After hearing them perform at a dive bar near the Phoenix airport, the manager of the Medianoche shrewdly hired Orpheus and his band to play on weekends, creating long lines to get into the bar. Drop dead handsome with a charismatic smile, Orpheus would take the stage in black cowboy boots, tight jeans, a red tee shirt, and most improbably for the front man of a norteño band, a pork pie hat. His voice was so powerful it could motivate a starving army to march into battle and so spirited that the viejos forgot the pain in their knees to dance as if they were teenagers again. It didn’t matter what he sang about: girls cheating on boys, boys cheating on girls, or his abuela’s secret mole recipe, the dance floor would quickly fill with couples crying, laughing, stomping, and hollering until they couldn’t move anymore and had to stop for a drink.
Orpheus used his sensitive voice to score women. When the band finally quit around 1:45 in the morning, he’d have a girl picked out to accompany him home. He’d sing as he undressed them, and then they’d sing to their friends the next day about the wonders of sex with him. He made it with just about every pretty girl who passed through the Medianoche. Except Eurydice.
She would look at Orpheus with bland eyes as she served her customers. Despite her cold appearance, when she listened to Orpheus sing, she filled her mixed drinks with so much passion they compelled hardened men to break down and call an ex-girlfriend, just to talk. Her beers tasted of first love and romances that lasted for fifty years or more. Orpheus, too proud to admit his longing for Eurydice, acted as if he didn’t even know she worked there. He once loudly told his bass player that he was nearsighted and couldn’t tell who was tending the back bar. The truth, however, was that whenever he caught a glance of Eurydice across the room, Orpheus would sing out his heart so that patrons would wake up the next morning to discover their clothes smelled like the bitter almonds of unrequited love. Of course, they both wanted each other badly. But since they were each too good for mortal romance, neither knew how to pursue love. After every night they worked together, Eurydice would go home alone while Orpheus would close his eyes as he made fierce love to his consolation prize of the night. They were trapped in a prideful standoff.
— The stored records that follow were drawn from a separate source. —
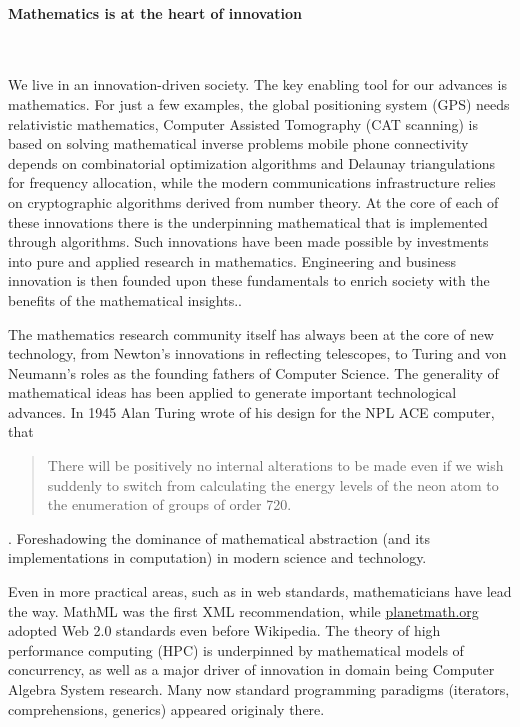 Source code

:\paragraph{Mathematics is at the heart of innovation}\ 


We live in an innovation-driven society. The key enabling tool for our
advances is mathematics. For just a few examples, the global
positioning system (GPS) needs relativistic mathematics,
Computer Assisted Tomography (CAT scanning) is based on solving
mathematical inverse problems
mobile phone connectivity depends on combinatorial optimization
algorithms and Delaunay triangulations for frequency allocation,
while the modern
communications infrastructure relies on cryptographic algorithms
derived from number theory. At the core of each of these innovations
there is the underpinning mathematical that is implemented through
algorithms. Such innovations have been made possible by investments
into pure and applied research in mathematics. Engineering and
business innovation is then founded upon these fundamentals to enrich
society with the benefits of the mathematical insights..


The mathematics research community itself has always been at the core of new
technology, from Newton's innovations in reflecting telescopes, to
Turing and von Neumann's roles as the founding fathers of Computer
Science. The generality of mathematical ideas has been applied to
generate important technological advances.  In 1945 Alan Turing wrote
of his design for the NPL ACE computer, that
\begin{quote}
  There will be positively no internal alterations to be
  made even if we wish suddenly to switch from calculating the energy
  levels of the neon atom to the enumeration of groups of order
  720.
\end{quote}.  
Foreshadowing the dominance of mathematical abstraction (and its
implementations in computation) in modern science and technology.

Even in more practical areas, such as in web standards, mathematicians
have lead the way. MathML was the first XML recommendation, while
\url{planetmath.org} adopted Web 2.0 standards even before
Wikipedia. The theory of high performance computing (HPC) is underpinned by mathematical models of concurrency, as well as a major driver of innovation in domain being Computer Algebra System research. Many now standard
programming paradigms (iterators, comprehensions, generics) appeared originaly there.


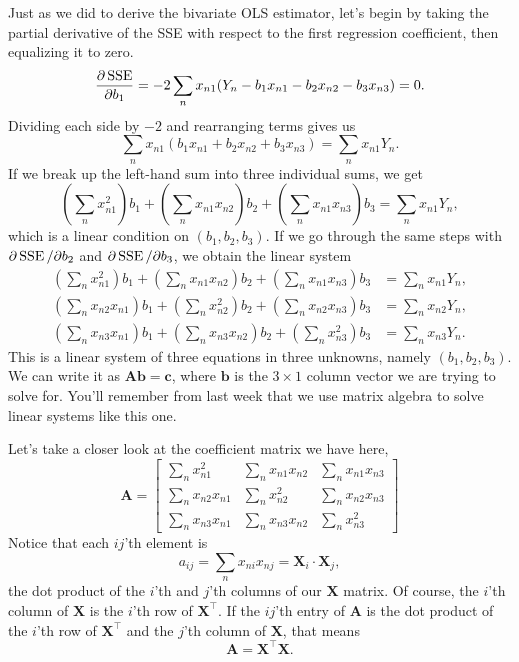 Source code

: \documentclass[12pt,oneside,openany]{book}
\begin{document}
Just as we did to derive the bivariate OLS estimator, let's begin by
taking the partial derivative of the SSE with respect to the first
regression coefficient, then equalizing it to zero. \[
\frac{\partial \mathop{\rm SSE}\nolimits}{\partial b_1}
= -2 \sum_n x_{n1} (Y_n - b_1 x_{n1} - b_2 x_{n2} - b_3 x_{n3})
= 0.
\] Dividing each side by \(-2\) and rearranging terms gives us \[
\sum_n x_{n1} (b_1 x_{n1} + b_2 x_{n2} + b_3 x_{n3}) = \sum_n x_{n1} Y_n.
\] If we break up the left-hand sum into three individual sums, we get
\[
\left( \sum_n x_{n1}^2 \right) b_1 + \left( \sum_n x_{n1} x_{n2} \right) b_2 + \left( \sum_n x_{n1} x_{n3} \right) b_3 = \sum_n x_{n1} Y_n,
\] which is a linear condition on \((b_1, b_2, b_3)\). If we go through
the same steps with \(\partial \mathop{\rm SSE}\nolimits/ \partial b_2\) and
\(\partial \mathop{\rm SSE}\nolimits / \partial b_3\), we obtain the linear system \[
\begin{aligned}
\left( \sum_n x_{n1}^2 \right) b_1 + \left( \sum_n x_{n1} x_{n2} \right) b_2 + \left( \sum_n x_{n1} x_{n3} \right) b_3 &= \sum_n x_{n1} Y_n, \\
\left( \sum_n x_{n2} x_{n1} \right) b_1 + \left( \sum_n x_{n2}^2 \right) b_2 + \left( \sum_n x_{n2} x_{n3} \right) b_3 &= \sum_n x_{n2} Y_n, \\
\left( \sum_n x_{n3} x_{n1} \right) b_1 + \left( \sum_n x_{n3} x_{n2} \right) b_2 + \left( \sum_n x_{n3}^2 \right) b_3 &= \sum_n x_{n3} Y_n.
\end{aligned}
\] This is a linear system of three equations in three unknowns, namely
\((b_1, b_2, b_3)\). We can write it as
\(\mathbf{A} \mathbf{b} = \mathbf{c}\), where \(\mathbf{b}\) is the
\(3 \times 1\) column vector we are trying to solve for. You'll remember
from last week that we use matrix algebra to solve linear systems like
this one.

Let's take a closer look at the coefficient matrix we have here, \[
\mathbf{A} =
\begin{bmatrix}
\sum_n x_{n1}^2 & \sum_n x_{n1} x_{n2} & \sum_n x_{n1} x_{n3} \\
\sum_n x_{n2} x_{n1} & \sum_n x_{n2}^2 & \sum_n x_{n2} x_{n3} \\
\sum_n x_{n3} x_{n1} & \sum_n x_{n3} x_{n2} & \sum_n x_{n3}^2
\end{bmatrix}
\] Notice that each \(ij\)'th element is \[
a_{ij} = \sum_n x_{ni} x_{nj} = \mathbf{X}_i \cdot \mathbf{X}_j,
\] the dot product of the \(i\)'th and \(j\)'th columns of our
\(\mathbf{X}\) matrix. Of course, the \(i\)'th column of \(\mathbf{X}\)
is the \(i\)'th row of \(\mathbf{X}^\top\). If the \(ij\)'th entry of
\(\mathbf{A}\) is the dot product of the \(i\)'th row of
\(\mathbf{X}^\top\) and the \(j\)'th column of \(\mathbf{X}\), that
means \[
\mathbf{A} = \mathbf{X}^\top \mathbf{X}.
\]
\end{document}

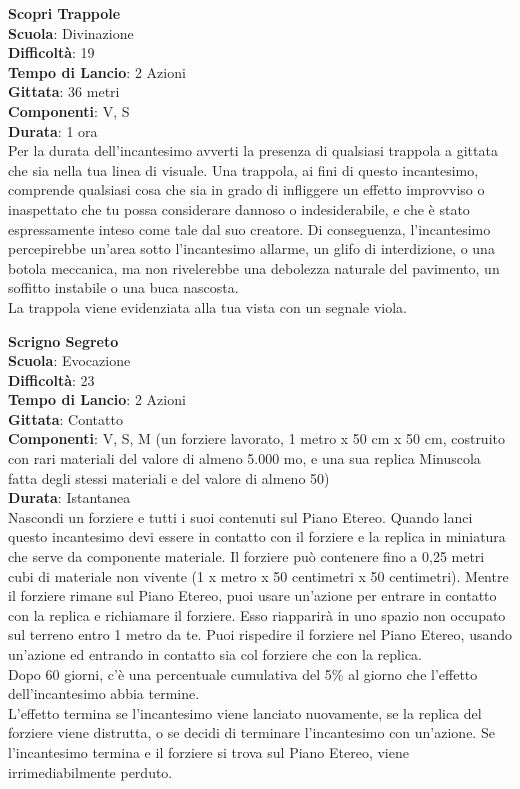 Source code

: \begin{multicols}{2}
\medskip\textbf{Scopri Trappole}\\
\textbf{Scuola}: Divinazione\\
\textbf{Difficoltà}: 19\\
\textbf{Tempo di Lancio}: 2 Azioni\\
\textbf{Gittata}: 36 metri\\
\textbf{Componenti}: V, S\\
\textbf{Durata}: 1 ora\\
Per la durata dell'incantesimo avverti la presenza di qualsiasi trappola a gittata che sia nella tua linea di visuale. Una trappola, ai fini di questo incantesimo, comprende qualsiasi cosa che sia in grado di infliggere un effetto improvviso o inaspettato che tu possa considerare dannoso o indesiderabile, e che è stato espressamente inteso come tale dal suo creatore. Di conseguenza, l'incantesimo percepirebbe un'area sotto l'incantesimo allarme, un glifo di interdizione, o una botola meccanica, ma non rivelerebbe una debolezza naturale del pavimento, un soffitto instabile o una buca nascosta.\\
La trappola viene evidenziata alla tua vista con un segnale viola.

\medskip\textbf{Scrigno Segreto}\\
\textbf{Scuola}: Evocazione\\
\textbf{Difficoltà}: 23\\
\textbf{Tempo di Lancio}: 2 Azioni\\
\textbf{Gittata}: Contatto\\
\textbf{Componenti}: V, S, M (un forziere lavorato, 1 metro x 50 cm x 50 cm, costruito con rari materiali del valore di almeno 5.000 mo, e una sua replica Minuscola fatta degli stessi materiali e del valore di almeno 50) \\
\textbf{Durata}: Istantanea\\
Nascondi un forziere e tutti i suoi contenuti sul Piano Etereo. Quando lanci questo incantesimo devi essere in contatto con il forziere e la replica in miniatura che serve da componente materiale. Il forziere può contenere fino a 0,25 metri cubi di materiale non vivente (1 x metro x 50 centimetri x 50 centimetri). Mentre il forziere rimane sul Piano Etereo, puoi usare un'azione per entrare in contatto con la replica e richiamare il forziere. Esso riapparirà in uno spazio non occupato sul terreno entro 1 metro da te. Puoi rispedire il forziere nel Piano Etereo, usando un'azione ed entrando in contatto sia col forziere che con la replica.\\
Dopo 60 giorni, c'è una percentuale cumulativa del 5\% al giorno che l'effetto dell'incantesimo abbia termine. \\
L'effetto termina se l'incantesimo viene lanciato nuovamente, se la replica del forziere viene distrutta, o se decidi di terminare l'incantesimo con un'azione. Se l'incantesimo termina e il forziere si trova sul Piano Etereo, viene irrimediabilmente perduto.


\end{multicols}
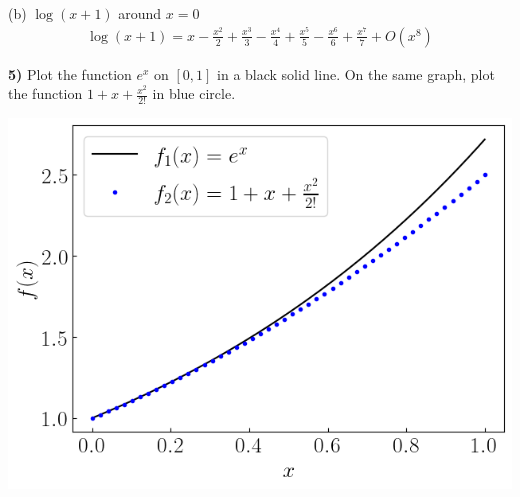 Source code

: \documentclass[12pt,a4paper]{article}
\newcommand{\prob}[2]{\textbf{#1)} #2}
\begin{document}
(b) $\log(x+1)$ around $x = 0$
\begin{align*}
\log(x+1) = x - \frac{x^{2}}{2} + \frac{x^{3}}{3} - \frac{x^{4}}{4} + \frac{x^{5}}{5} - \frac{x^{6}}{6} + \frac{x^{7}}{7} + O\left(x^{8}\right)
\end{align*}


\prob{5}{Plot the function $e^x$ on $[0,1]$ in a black solid line. On the same graph, plot the function $1+x+\frac{x^2}{2!}$ in blue circle.}

\bef
\includegraphics[scale=0.75]{prob5fig.png}
\eef

\end{document}
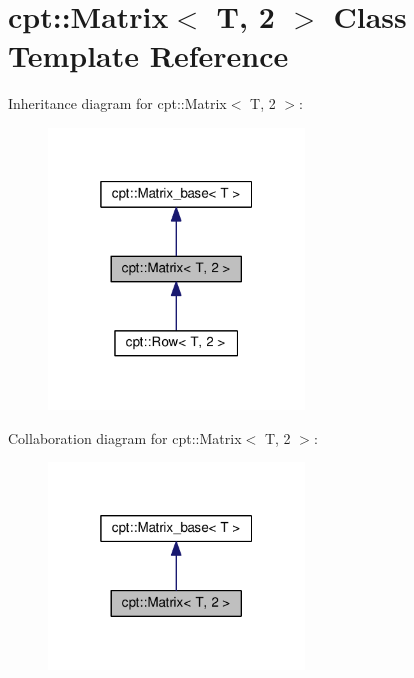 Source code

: \hypertarget{classcpt_1_1Matrix_3_01T_00_012_01_4}{}\section{cpt\+:\+:Matrix$<$ T, 2 $>$ Class Template Reference}
\label{classcpt_1_1Matrix_3_01T_00_012_01_4}


Inheritance diagram for cpt\+:\+:Matrix$<$ T, 2 $>$\+:
\nopagebreak
\begin{figure}[H]
\begin{center}
\leavevmode
\includegraphics[width=193pt]{classcpt_1_1Matrix_3_01T_00_012_01_4__inherit__graph}
\end{center}
\end{figure}


Collaboration diagram for cpt\+:\+:Matrix$<$ T, 2 $>$\+:
\nopagebreak
\begin{figure}[H]
\begin{center}
\leavevmode
\includegraphics[width=193pt]{classcpt_1_1Matrix_3_01T_00_012_01_4__coll__graph}
\end{center}
\end{figure}
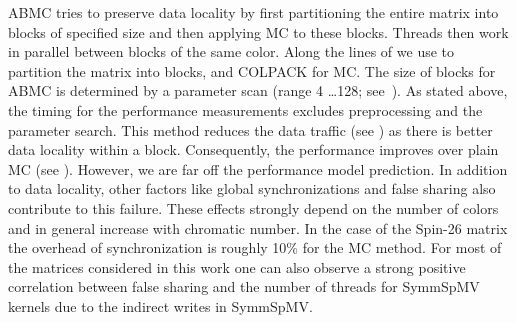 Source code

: \Acrshort{ABMC}\cite{ABMC} tries to preserve data locality by first partitioning
the entire matrix into blocks of specified size and then
applying \acrshort{MC} to these blocks. Threads then work in parallel
between blocks of the same color. Along the lines of \cite{Park_HPCG} 
we use \METIS \cite{METIS} to partition the matrix into blocks, and COLPACK 
for \acrshort{MC}. The size of blocks for \acrshort{ABMC} is
determined by a parameter scan (range 4 \ldots 128;
see~\cite{ABMC})\@. As stated above, the timing for the performance measurements
excludes preprocessing and the parameter search. This method reduces the 
data traffic (see ) as there is better data
locality within a block. Consequently, the performance improves
over plain \acrshort{MC} (see ). However,
we are far off the performance model prediction. In
addition to data locality, other factors like global synchronizations
and false sharing also contribute to this failure. These
effects strongly depend on the number of colors and in general
increase with chromatic number. In the case of the Spin-26 matrix the overhead of
synchronization is roughly 10\% for the \acrshort{MC} method.  For most of
the matrices considered in this work one can also observe a strong
positive correlation between false sharing and the number of threads
for \acrshort{SymmSpMV} kernels due to the indirect writes
in \acrshort{SymmSpMV}.
 
 



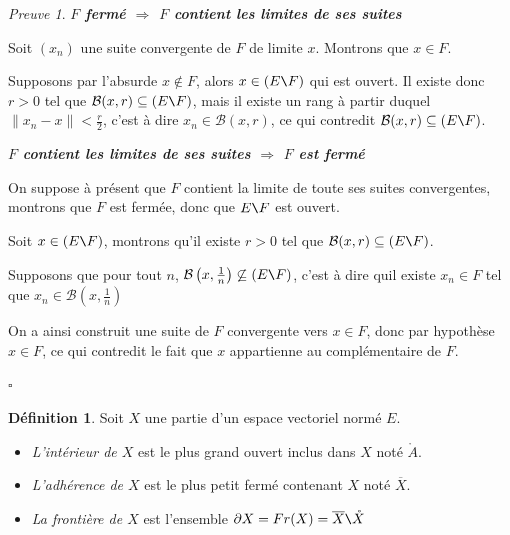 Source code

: \documentclass[]{article}
\theoremstyle{remark}
\newtheorem{myproof}{Preuve}
\theoremstyle{definition}
\newtheorem{mydef}{Définition}
\newcommand{\cqfd}{
	\hfill$\square$
}
\newenvironment{proofpart}[1]{
	\leavevmode
	
	\noindent
	{\textit{\textbf{\boldmath #1}}}
	
}{
	\checkmark
}
\begin{document}
\begin{myproof}
	\begin{proofpart}{$F$ fermé $\Longrightarrow$ $F$ contient les limites de ses suites}

		Soit $(x_n)$ une suite convergente de $F$ de limite $x$. Montrons que $x \in F$.
		
		Supposons par l'absurde $x \not \in F$, alors $x \in (E \verb|\| F)$ qui est ouvert. Il existe donc $r > 0$ tel que $\mathcal{B}(x, r) \subseteq (E \verb|\|F)$, mais il existe un rang à partir duquel $\|x_n-x\| < \frac{r}{2}$, c'est à dire $x_n \in \mathcal{B}(x, r)$, ce qui contredit $\mathcal{B}(x, r) \subseteq (E \verb|\| F)$.
	\end{proofpart}
	
	
	\begin{proofpart}{$F$ contient les limites de ses suites $\Longrightarrow$ $F$ est fermé}
	
		On suppose à présent que $F$ contient la limite de toute ses suites convergentes, montrons que $F$ est fermée, donc que $E \verb|\|F$ est ouvert.
		
		Soit $x \in (E \verb|\|F)$, montrons qu'il existe $r > 0$ tel que $\mathcal{B}(x, r) \subseteq (E \verb|\|F)$.
		
		Supposons que pour tout $n$, $\mathcal{B}\left(x, \frac{1}{n}\right) \not \subseteq (E \verb|\| F)$, c'est à dire quil existe $x_n \in F$ tel que $x_n \in \mathcal{B}\left(x, \frac{1}{n}\right)$
		
		On a ainsi construit une suite de $F$ convergente vers $x \in F$, donc par hypothèse $x \in F$, ce qui contredit le fait que $x$ appartienne au complémentaire de $F$.
	\end{proofpart}
	
	\cqfd
\end{myproof}

\begin{mydef}
	Soit $X$ une partie d'un espace vectoriel normé $E$.
	
	\begin{itemize}
	\item \textit{L'intérieur de $X$} est le plus grand ouvert inclus dans $X$ noté $\mathring{A}$.
	
	\item \textit{L'adhérence de $X$} est le plus petit fermé contenant $X$ noté $\overline{X}$.
	
	\item \textit{La frontière de $X$} est l'ensemble $\partial X=Fr(X)=\overline{X} \verb|\| \mathring{X}$
	\end{itemize}
\end{mydef}
\end{document}

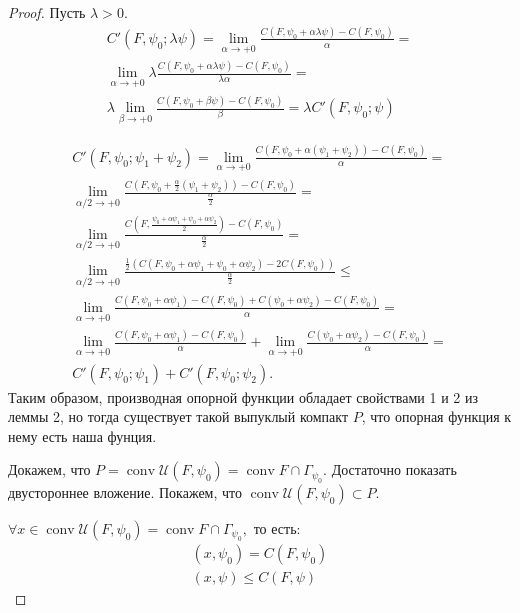 \begin{proof}
    Пусть $\lambda > 0$.
    \begin{multline*}
        C'(F, \psi_0; \lambda \psi) = \lim\limits_{\alpha \to +0} \frac{C(F, \psi_0 + \alpha \lambda \psi) - C(F, \psi_0)}{\alpha} = \\
        \lim\limits_{\alpha \to +0} \lambda \frac{C(F, \psi_0 + \alpha \lambda \psi) - C(F, \psi_0)}{\lambda \alpha} = \\
        \lambda \lim\limits_{\beta \to +0} \frac{C(F, \psi_0 + \beta \psi) - C(F, \psi_0)}{\beta} = \lambda C'(F, \psi_0; \psi)
    \end{multline*}

    \begin{multline*}
        C'(F, \psi_0; \psi_1 + \psi_2) = \lim\limits_{\alpha \to +0} \frac{C(F, \psi_0 + \alpha(\psi_1 + \psi_2)) - C(F, \psi_0)}{\alpha} = \\
        \lim\limits_{\alpha/2 \to +0} \frac{C(F, \psi_0 + \frac{\alpha}{2}(\psi_1 + \psi_2)) - C(F, \psi_0)}{\frac{\alpha}{2}} = \\
        \lim\limits_{\alpha/2 \to +0} \frac{C(F, \frac{\psi_0 + \alpha \psi_1 + \psi_0 + \alpha \psi_2}{2}) - C(F, \psi_0)}{\frac{\alpha}{2}} = \\
        \lim\limits_{\alpha/2 \to +0} \frac{\frac{1}{2} ( C(F, \psi_0 + \alpha \psi_1 + \psi_0 + \alpha \psi_2) - 2C(F, \psi_0))}{\frac{\alpha}{2}} \leqslant \\
        \lim\limits_{\alpha \to +0} \frac{ C(F, \psi_0 + \alpha \psi_1) - C(F, \psi_0) +  C(\psi_0 + \alpha \psi_2) - C(F, \psi_0)}{\alpha} = \\
        \lim\limits_{\alpha \to +0} \frac{ C(F, \psi_0 + \alpha \psi_1) - C(F, \psi_0)}{\alpha} + \lim\limits_{\alpha \to +0} \frac{C(\psi_0 + \alpha \psi_2) - C(F, \psi_0)}{\alpha}= \\
        C'(F, \psi_0; \psi_1) + C'(F, \psi_0; \psi_2).
    \end{multline*}
    Таким образом, производная опорной функции обладает свойствами 1 и 2 из леммы 2, 
    но тогда существует такой выпуклый компакт $P$, что опорная функция к нему есть наша фунция.

    Докажем, что $P = \operatorname{conv}\mathcal{U}(F, \psi_0) = \operatorname{conv} F \cap \Gamma_{\psi_0}$.
    Достаточно показать двустороннее вложение. 
    Покажем, что $\operatorname{conv}\mathcal{U}(F, \psi_0) \subset P$.

    $\forall x \in \operatorname{conv}\mathcal{U}(F, \psi_0) = \operatorname{conv} F \cap \Gamma_{\psi_0}, $ то есть:
    \begin{gather*}
        (x, \psi_0) = C(F, \psi_0) \\
        (x, \psi) \leqslant C(F, \psi)
    \end{gather*}
    

\end{proof}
The stalemate went on for over a year until Dolores Alba, the bruja who lived off Story Road, came in one Saturday night with some girlfriends. “Why shouldn’t I be here?” she asked Manuel González when he looked shocked to see a witch at the Medianoche, “I enjoy cold beer and good music as much as the next person. You think brujas sit alone in the dark every night, conjuring up spirits and mixing potions? We like to have a good time like everyone else. Señora Alba smelled the painful torment of unrequited love tainting the atmosphere of the bar as soon as she stepped out to dance with Arturo Calderón, the hunky uncle of her niece’s novio. Though she hated to attend to business during her free time, she rarely even checked her work email after six, the bruja looked around as she danced to identify the source of the emotional distress warping the night’s frivolity. She didn’t have to be a witch to see that Eurydice and Orpheus were in love but too proud to admit it. At the end of the night as the band was packing up and Eurydice was cashing out, Alba snatched the pork pie hat off a girl in from Salinas for a good time, handed it back to Orpheus, and then took him by the hand to go talk to Eurydice. At last, they could admit their feelings for each other.
Both were busy. Eurydice worked at the bar five nights a week, cooked and cleaned for her mother, and religiously attended Pilates classes. In addition to his Thursday through Sunday gig, Orpheus taught a class at Mission College on music theory every Wednesday. But the nights and hours they spent with each other were breathtaking in the joy they propagated not just for themselves but for everyone around them. Their summer of love was arguably the happiest the Valley ever experienced. For the first time in local memory, people meant it when they said have a nice day, backyard tomatoes were as sweet as sugar, and nine months later a baby boom filled every hospital in the county with the optimism of new life. Their wedding was spectacular with the street closed off in front of the Medianoche to accommodate the spill over crowd. The mayor stopped by to deliver a proclamation to honor the newlyweds, and the bishop was spotted in civilian clothes, blessing anyone who asked. Markito, Orpheus’s old roommate, was the best man with his girlfriend, Angela, the maid of honor. Only Señora Alba cried at the wedding. She had no power to stop cruel fate.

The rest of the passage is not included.